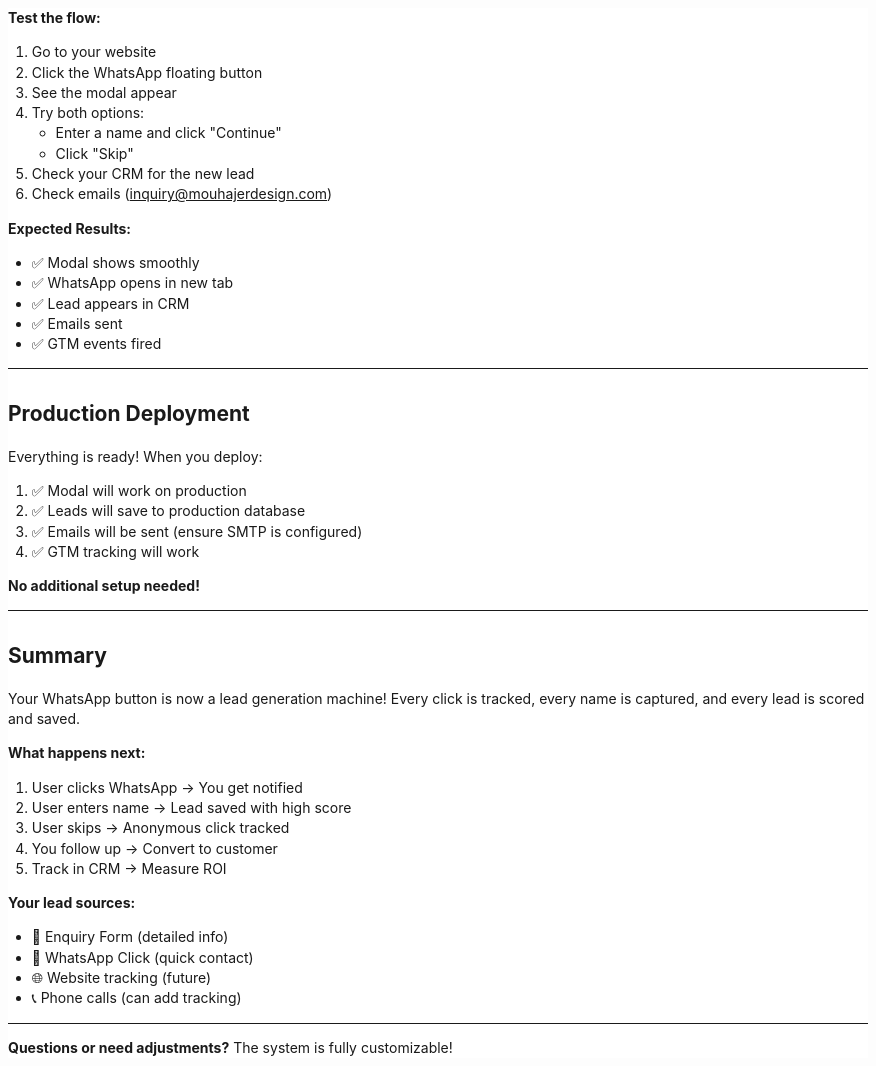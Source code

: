 **Test the flow:**
1. Go to your website
2. Click the WhatsApp floating button
3. See the modal appear
4. Try both options:
   - Enter a name and click "Continue"
   - Click "Skip"
5. Check your CRM for the new lead
6. Check emails (inquiry@mouhajerdesign.com)

**Expected Results:**
- ✅ Modal shows smoothly
- ✅ WhatsApp opens in new tab
- ✅ Lead appears in CRM
- ✅ Emails sent
- ✅ GTM events fired

---

## Production Deployment

Everything is ready! When you deploy:

1. ✅ Modal will work on production
2. ✅ Leads will save to production database
3. ✅ Emails will be sent (ensure SMTP is configured)
4. ✅ GTM tracking will work

**No additional setup needed!**

---

## Summary

Your WhatsApp button is now a lead generation machine! Every click is tracked, every name is captured, and every lead is scored and saved.

**What happens next:**
1. User clicks WhatsApp → You get notified
2. User enters name → Lead saved with high score
3. User skips → Anonymous click tracked
4. You follow up → Convert to customer
5. Track in CRM → Measure ROI

**Your lead sources:**
- 📧 Enquiry Form (detailed info)
- 💬 WhatsApp Click (quick contact)
- 🌐 Website tracking (future)
- 📞 Phone calls (can add tracking)

---

**Questions or need adjustments?** The system is fully customizable!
***
Task details: Return the lines beginning at the one that contains "5. Track in CRM → Measure ROI" and continuing through the last line of the data, exactly as they stand and without any others.

Solution for this exercise:
5. Track in CRM → Measure ROI

**Your lead sources:**
- 📧 Enquiry Form (detailed info)
- 💬 WhatsApp Click (quick contact)
- 🌐 Website tracking (future)
- 📞 Phone calls (can add tracking)

---

**Questions or need adjustments?** The system is fully customizable!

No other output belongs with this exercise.